Posted to commits@calcite.apache.org by hy...@apache.org on 2019/11/05 03:48:24 UTC
[calcite] branch master updated: [CALCITE-3400] Implement
left/right/semi/anti/full join in interpreter (Wang Yanlin)
This is an automated email from the ASF dual-hosted git repository.
hyuan pushed a commit to branch master
in repository https://gitbox.apache.org/repos/asf/calcite.git
The following commit(s) were added to refs/heads/master by this push:
new 01043b1 [CALCITE-3400] Implement left/right/semi/anti/full join in interpreter (Wang Yanlin)
01043b1 is described below
commit 01043b1d97fbba4c9d23b45f5aca7a19e1086765
Author: yanlin-Lynn <19...@163.com>
AuthorDate: Fri Oct 4 20:53:28 2019 +0800
[CALCITE-3400] Implement left/right/semi/anti/full join in interpreter (Wang Yanlin)

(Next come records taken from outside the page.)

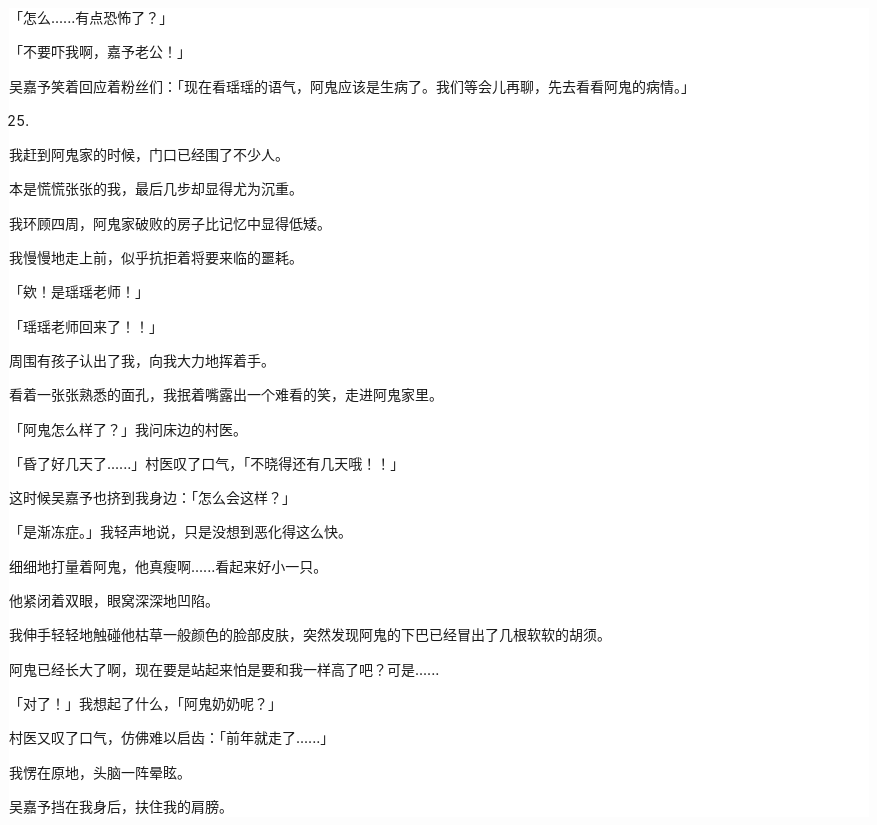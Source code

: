 
「怎么......有点恐怖了？」


「不要吓我啊，嘉予老公！」


吴嘉予笑着回应着粉丝们：「现在看瑶瑶的语气，阿鬼应该是生病了。我们等会儿再聊，先去看看阿鬼的病情。」


25.


我赶到阿鬼家的时候，门口已经围了不少人。


本是慌慌张张的我，最后几步却显得尤为沉重。


我环顾四周，阿鬼家破败的房子比记忆中显得低矮。


我慢慢地走上前，似乎抗拒着将要来临的噩耗。


「欸！是瑶瑶老师！」


「瑶瑶老师回来了！！」


周围有孩子认出了我，向我大力地挥着手。


看着一张张熟悉的面孔，我抿着嘴露出一个难看的笑，走进阿鬼家里。


「阿鬼怎么样了？」我问床边的村医。


「昏了好几天了......」村医叹了口气，「不晓得还有几天哦！！」


这时候吴嘉予也挤到我身边：「怎么会这样？」


「是渐冻症。」我轻声地说，只是没想到恶化得这么快。


细细地打量着阿鬼，他真瘦啊......看起来好小一只。


他紧闭着双眼，眼窝深深地凹陷。


我伸手轻轻地触碰他枯草一般颜色的脸部皮肤，突然发现阿鬼的下巴已经冒出了几根软软的胡须。


阿鬼已经长大了啊，现在要是站起来怕是要和我一样高了吧？可是......


「对了！」我想起了什么，「阿鬼奶奶呢？」


村医又叹了口气，仿佛难以启齿：「前年就走了......」


我愣在原地，头脑一阵晕眩。


吴嘉予挡在我身后，扶住我的肩膀。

For anti join, right input of the join may like this,
LogicalAggregate(group=[{0}], agg#0=[MIN($1)])
LogicalProject(X=[$0], $f1=[true])
LogicalValues(tuples=[[{ 1, 'd' }]])
so need to calculate the minimum of boolean values, use MinBoolean as a
user-defined aggregate.
Close #1496
---
.../apache/calcite/interpreter/AggregateNode.java | 26 +++++
.../org/apache/calcite/interpreter/JoinNode.java | 130 ++++++++++++++++++---
.../org/apache/calcite/test/InterpreterTest.java | 73 ++++++++++++
3 files changed, 212 insertions(+), 17 deletions(-)

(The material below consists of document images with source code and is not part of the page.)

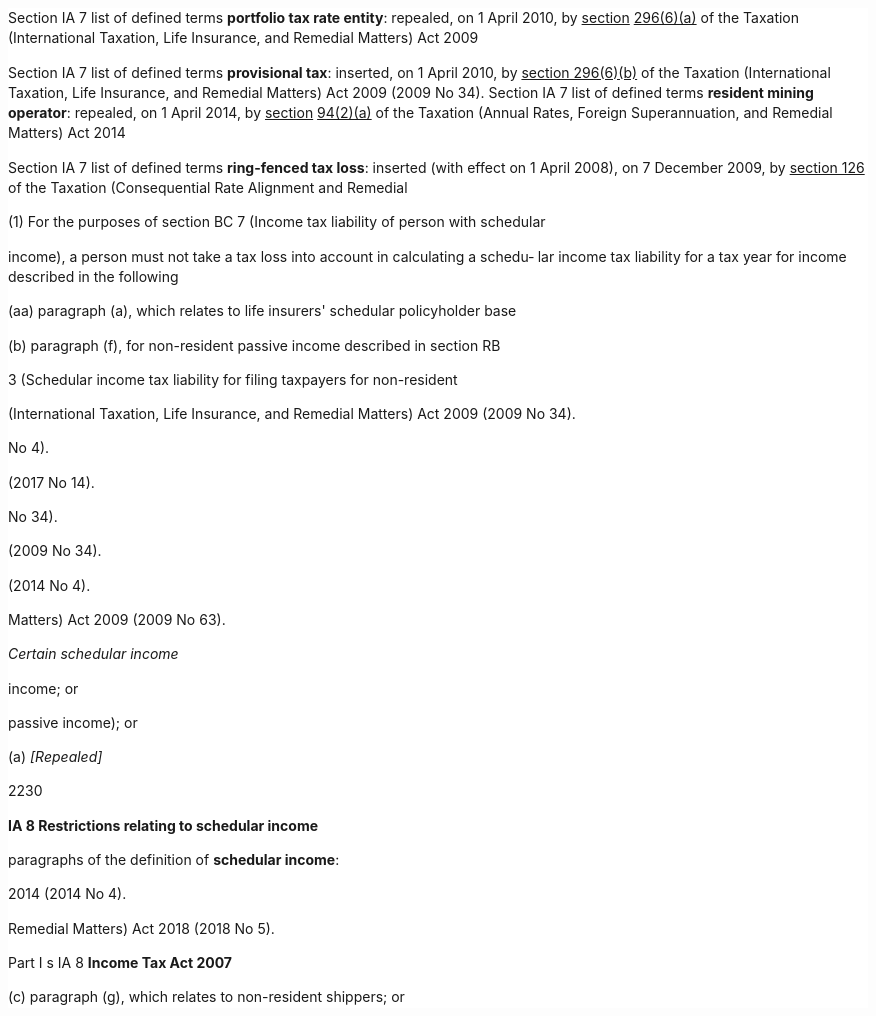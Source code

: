 Section IA 7 list of defined terms **portfolio tax rate entity**: repealed, on 1 April 2010, by [section](https://www.legislation.govt.nz/pdflink.aspx?id=DLM1400816) [296(6)(a)](https://www.legislation.govt.nz/pdflink.aspx?id=DLM1400816) of the Taxation (International Taxation, Life Insurance, and Remedial Matters) Act 2009

Section IA 7 list of defined terms **provisional tax**: inserted, on 1 April 2010, by [section 296(6)(b)](https://www.legislation.govt.nz/pdflink.aspx?id=DLM1400816) of the Taxation (International Taxation, Life Insurance, and Remedial Matters) Act 2009 (2009 No 34). Section IA 7 list of defined terms **resident mining operator**: repealed, on 1 April 2014, by [section](https://www.legislation.govt.nz/pdflink.aspx?id=DLM5198293) [94(2)(a)](https://www.legislation.govt.nz/pdflink.aspx?id=DLM5198293) of the Taxation (Annual Rates, Foreign Superannuation, and Remedial Matters) Act 2014

Section IA 7 list of defined terms **ring-fenced tax loss**: inserted (with effect on 1 April 2008), on 7 December 2009, by [section 126](https://www.legislation.govt.nz/pdflink.aspx?id=DLM2226641) of the Taxation (Consequential Rate Alignment and Remedial

(1) For the purposes of section BC 7 (Income tax liability of person with schedular

income), a person must not take a tax loss into account in calculating a schedu‐ lar income tax liability for a tax year for income described in the following

(aa) paragraph (a), which relates to life insurers' schedular policyholder base

(b) paragraph (f), for non-resident passive income described in section RB

3 (Schedular income tax liability for filing taxpayers for non-resident

(International Taxation, Life Insurance, and Remedial Matters) Act 2009 (2009 No 34).

No 4).

(2017 No 14).

No 34).

(2009 No 34).

(2014 No 4).

Matters) Act 2009 (2009 No 63).

*Certain schedular income*

income; or

passive income); or

(a) *[Repealed]*

2230

**IA 8 Restrictions relating to schedular income**

paragraphs of the definition of **schedular income**:

2014 (2014 No 4).

Remedial Matters) Act 2018 (2018 No 5).

Part I s IA 8 **Income Tax Act 2007**

(c) paragraph (g), which relates to non-resident shippers; or
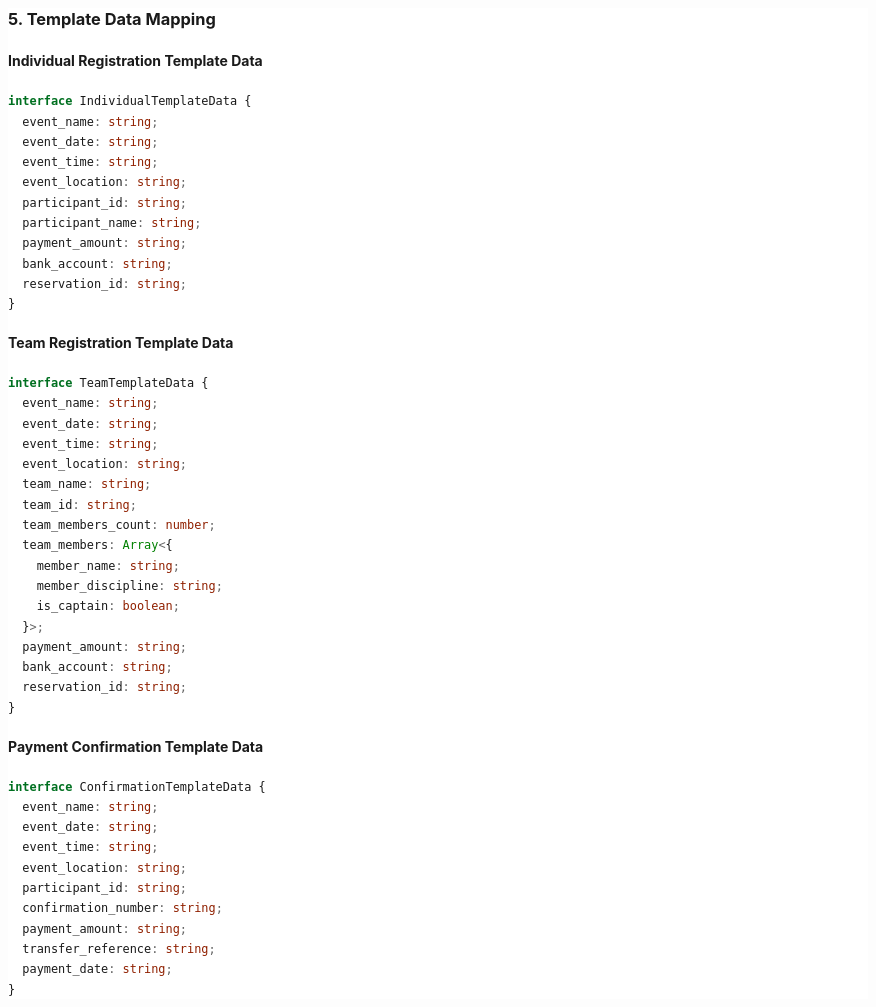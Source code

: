 ### 5. Template Data Mapping

#### Individual Registration Template Data
```typescript
interface IndividualTemplateData {
  event_name: string;
  event_date: string;
  event_time: string;
  event_location: string;
  participant_id: string;
  participant_name: string;
  payment_amount: string;
  bank_account: string;
  reservation_id: string;
}
```

#### Team Registration Template Data
```typescript
interface TeamTemplateData {
  event_name: string;
  event_date: string;
  event_time: string;
  event_location: string;
  team_name: string;
  team_id: string;
  team_members_count: number;
  team_members: Array<{
    member_name: string;
    member_discipline: string;
    is_captain: boolean;
  }>;
  payment_amount: string;
  bank_account: string;
  reservation_id: string;
}
```

#### Payment Confirmation Template Data
```typescript
interface ConfirmationTemplateData {
  event_name: string;
  event_date: string;
  event_time: string;
  event_location: string;
  participant_id: string;
  confirmation_number: string;
  payment_amount: string;
  transfer_reference: string;
  payment_date: string;
}
```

diff --git a/core/src/main/java/org/apache/calcite/interpreter/AggregateNode.java b/core/src/main/java/org/apache/calcite/interpreter/AggregateNode.java
index 401edf8..e689be1 100644
--- a/core/src/main/java/org/apache/calcite/interpreter/AggregateNode.java
+++ b/core/src/main/java/org/apache/calcite/interpreter/AggregateNode.java
@@ -150,6 +150,9 @@ public class AggregateNode extends AbstractSingleNode<Aggregate> {
case REAL:
clazz = MinDouble.class;
break;
+ case BOOLEAN:
+ clazz = MinBoolean.class;
+ break;
default:
clazz = MinLong.class;
break;
@@ -536,6 +539,29 @@ public class AggregateNode extends AbstractSingleNode<Aggregate> {
}
}
+ /** Implementation of {@code MIN} function to calculate the minimum of
+ * {@code boolean} values as a user-defined aggregate.
+ */
+ public static class MinBoolean {
+ public MinBoolean() { }
+
+ public Boolean init() {
+ return Boolean.TRUE;
+ }
+
+ public Boolean add(Boolean accumulator, Boolean value) {
+ return accumulator.compareTo(value) < 0 ? accumulator : value;
+ }
+
+ public Boolean merge(Boolean accumulator0, Boolean accumulator1) {
+ return add(accumulator0, accumulator1);
+ }
+
+ public Boolean result(Boolean accumulator) {
+ return accumulator;
+ }
+ }
+
/** Implementation of {@code MAX} function to calculate the minimum of
* {@code integer} values as a user-defined aggregate.
*/
diff --git a/core/src/main/java/org/apache/calcite/interpreter/JoinNode.java b/core/src/main/java/org/apache/calcite/interpreter/JoinNode.java
index a167254..c870c90 100644
--- a/core/src/main/java/org/apache/calcite/interpreter/JoinNode.java
+++ b/core/src/main/java/org/apache/calcite/interpreter/JoinNode.java
@@ -17,11 +17,14 @@
package org.apache.calcite.interpreter;
import org.apache.calcite.rel.core.Join;
+import org.apache.calcite.rel.core.JoinRelType;
import com.google.common.collect.ImmutableList;
import java.util.ArrayList;
+import java.util.HashSet;
import java.util.List;
+import java.util.Set;
/**
* Interpreter node that implements a
@@ -47,28 +50,121 @@ public class JoinNode implements Node {
}
public void run() throws InterruptedException {
- List<Row> rightList = null;
- final int leftCount = rel.getLeft().getRowType().getFieldCount();
- final int rightCount = rel.getRight().getRowType().getFieldCount();
- context.values = new Object[rel.getRowType().getFieldCount()];
- Row left;
- Row right;
- while ((left = leftSource.receive()) != null) {
- System.arraycopy(left.getValues(), 0, context.values, 0, leftCount);
- if (rightList == null) {
- rightList = new ArrayList<>();
- while ((right = rightSource.receive()) != null) {
- rightList.add(right);
+
+ final int fieldCount = rel.getLeft().getRowType().getFieldCount()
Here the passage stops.